TheatreWorks' The Lying Kind goes buoyant and ballsy



Pedophilia is no laughing matter. Everyone draws the line at that one, 24/7.

How, then, does playwright Anthony Neilson manage to coax audiences around this discomforting fact and make so many friends? In his The Lying Kind, now at TheatreWorks through Dec. 21, he's doing just that — and for the second time.

On board recommendation, artistic director Murray Ross scheduled Neilson's "black comedy" again for the holidays, six years after it first appeared at TheatreWorks.
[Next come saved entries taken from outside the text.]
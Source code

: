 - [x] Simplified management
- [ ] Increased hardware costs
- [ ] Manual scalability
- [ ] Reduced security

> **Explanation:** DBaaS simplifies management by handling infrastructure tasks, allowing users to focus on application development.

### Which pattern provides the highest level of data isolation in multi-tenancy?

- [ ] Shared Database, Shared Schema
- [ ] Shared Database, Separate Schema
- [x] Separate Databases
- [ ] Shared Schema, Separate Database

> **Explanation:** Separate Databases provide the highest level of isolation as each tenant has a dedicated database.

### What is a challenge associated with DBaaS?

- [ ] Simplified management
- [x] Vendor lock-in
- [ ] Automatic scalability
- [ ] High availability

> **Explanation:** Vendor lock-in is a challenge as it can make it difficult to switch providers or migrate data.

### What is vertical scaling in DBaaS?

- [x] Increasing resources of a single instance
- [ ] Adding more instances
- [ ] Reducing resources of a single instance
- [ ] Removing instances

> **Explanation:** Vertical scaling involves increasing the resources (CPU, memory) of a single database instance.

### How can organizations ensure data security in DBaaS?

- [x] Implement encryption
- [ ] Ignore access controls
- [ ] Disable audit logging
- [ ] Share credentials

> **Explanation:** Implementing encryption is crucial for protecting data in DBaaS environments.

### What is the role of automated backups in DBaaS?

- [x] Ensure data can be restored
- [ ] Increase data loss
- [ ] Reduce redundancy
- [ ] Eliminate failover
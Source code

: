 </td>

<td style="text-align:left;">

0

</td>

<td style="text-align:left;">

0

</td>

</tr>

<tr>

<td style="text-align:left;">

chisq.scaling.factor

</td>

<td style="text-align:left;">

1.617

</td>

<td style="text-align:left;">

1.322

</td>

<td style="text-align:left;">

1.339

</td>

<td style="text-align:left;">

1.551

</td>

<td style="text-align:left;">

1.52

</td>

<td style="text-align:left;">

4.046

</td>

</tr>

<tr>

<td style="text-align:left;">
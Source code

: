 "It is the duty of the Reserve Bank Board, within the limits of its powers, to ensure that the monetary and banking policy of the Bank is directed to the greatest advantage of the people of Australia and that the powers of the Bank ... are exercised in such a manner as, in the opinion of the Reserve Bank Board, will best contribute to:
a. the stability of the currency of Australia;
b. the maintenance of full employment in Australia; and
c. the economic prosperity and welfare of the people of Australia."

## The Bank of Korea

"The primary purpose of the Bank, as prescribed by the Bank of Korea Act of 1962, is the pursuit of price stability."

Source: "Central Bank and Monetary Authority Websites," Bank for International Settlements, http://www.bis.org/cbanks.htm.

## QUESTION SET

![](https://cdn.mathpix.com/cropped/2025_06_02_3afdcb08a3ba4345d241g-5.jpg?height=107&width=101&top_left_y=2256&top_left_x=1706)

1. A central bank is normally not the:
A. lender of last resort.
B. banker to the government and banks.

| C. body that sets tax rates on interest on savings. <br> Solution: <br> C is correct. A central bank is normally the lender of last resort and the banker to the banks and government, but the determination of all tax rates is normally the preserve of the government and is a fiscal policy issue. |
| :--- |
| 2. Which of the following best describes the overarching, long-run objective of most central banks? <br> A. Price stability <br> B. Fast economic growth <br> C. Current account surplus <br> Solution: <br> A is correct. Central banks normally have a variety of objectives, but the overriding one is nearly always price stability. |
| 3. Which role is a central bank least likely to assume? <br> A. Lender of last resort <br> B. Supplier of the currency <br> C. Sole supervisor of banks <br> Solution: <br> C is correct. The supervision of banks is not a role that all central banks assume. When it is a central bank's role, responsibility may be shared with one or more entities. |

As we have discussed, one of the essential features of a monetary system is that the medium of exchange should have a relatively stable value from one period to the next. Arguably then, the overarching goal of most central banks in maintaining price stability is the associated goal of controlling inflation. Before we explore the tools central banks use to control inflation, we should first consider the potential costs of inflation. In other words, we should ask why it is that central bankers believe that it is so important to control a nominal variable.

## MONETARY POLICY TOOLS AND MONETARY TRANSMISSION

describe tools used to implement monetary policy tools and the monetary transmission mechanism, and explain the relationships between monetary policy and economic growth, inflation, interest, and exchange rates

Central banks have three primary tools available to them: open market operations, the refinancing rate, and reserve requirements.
And in his lengthy program note, Ross himself seems puzzled by the phenomenon, with "seeing wild and wonderful farce bubble up from the well of tragedy."

In The Lying Kind, two endearing London bobbies (Sammie Joe Kinnett and Steven Cole Hughes) sort of Abbott-and-Costello their way into the cozy Connor home, after much hemming and hawing over their odious, official task. It seems the 34-year-old Connor daughter has expired in a traffic accident outside Bristol, and the pair must deliver the news. For the first 10 minutes they can't even bring themselves to ring the doorbell, let alone agree on the right words with which to inform the Connors.

They're brutally incentivized to proceed, however, by a roaming vigilante from PAPS, aka "Parents Against Pedophilic Scumbags," named Gronya (Emma Messenger). Confusion, mayhem, copious cussing and other forms of malarkey ensue in the Connors' home, where everything from cross-dressing vicars (Julian Bucknall) to dead Chihuahuas (uncredited) are put to use.

Kinnett and Hughes keep the action alive and moving, even as they sometimes work upstream; director Geoffrey Kent has the tendency to have characters sit when their words indicate they'd do otherwise. Things get a little snarly, too, when fast-paced. We lose ground figuring out which parent is insane versus merely stressed; whether it's the daughter or the Chihuahua that's actually dead; and whether Kinnett or Hughes should know the answers.

Technical missteps cause Kent's production to falter, too. Have we ever seen a snowless Christmas set? We have one here. In fact, the Tudor-style façade in Scene 1 gives off an almost tropical atmosphere, matched by temperate-weather police uniforms and Gronya's sleeveless denim. It's a globally warmed London Christmas for The Lying Kind.

Kent is former president of the Society of American Fight Directors, but his fight choreography here is stiff, predictable and stagy. Actors land on their backs or behinds, or anticipate the moves of others.

Yet memorable lines percolate from Neilson's script. "Haven't you ever been happy not knowing something?" Kinnett pleads with Hughes. "How would I know if I was happy not knowing something unless I knew what it was I didn't know?" Hughes replies, and he doesn't slip on a single syllable. Hughes has a consistency of delivery and Britishness throughout the show to rival John Cleese.

Messenger is a capable actress, and Gronya's crusade against marauding pedophiles never lets up on the accelerator. But her character is so revolting a presence that she essentially neutralizes child abuse as a social menace. As written, she's neither funny nor heroic, though Messenger does well in attempting both. With advocates like these, who needs enemies?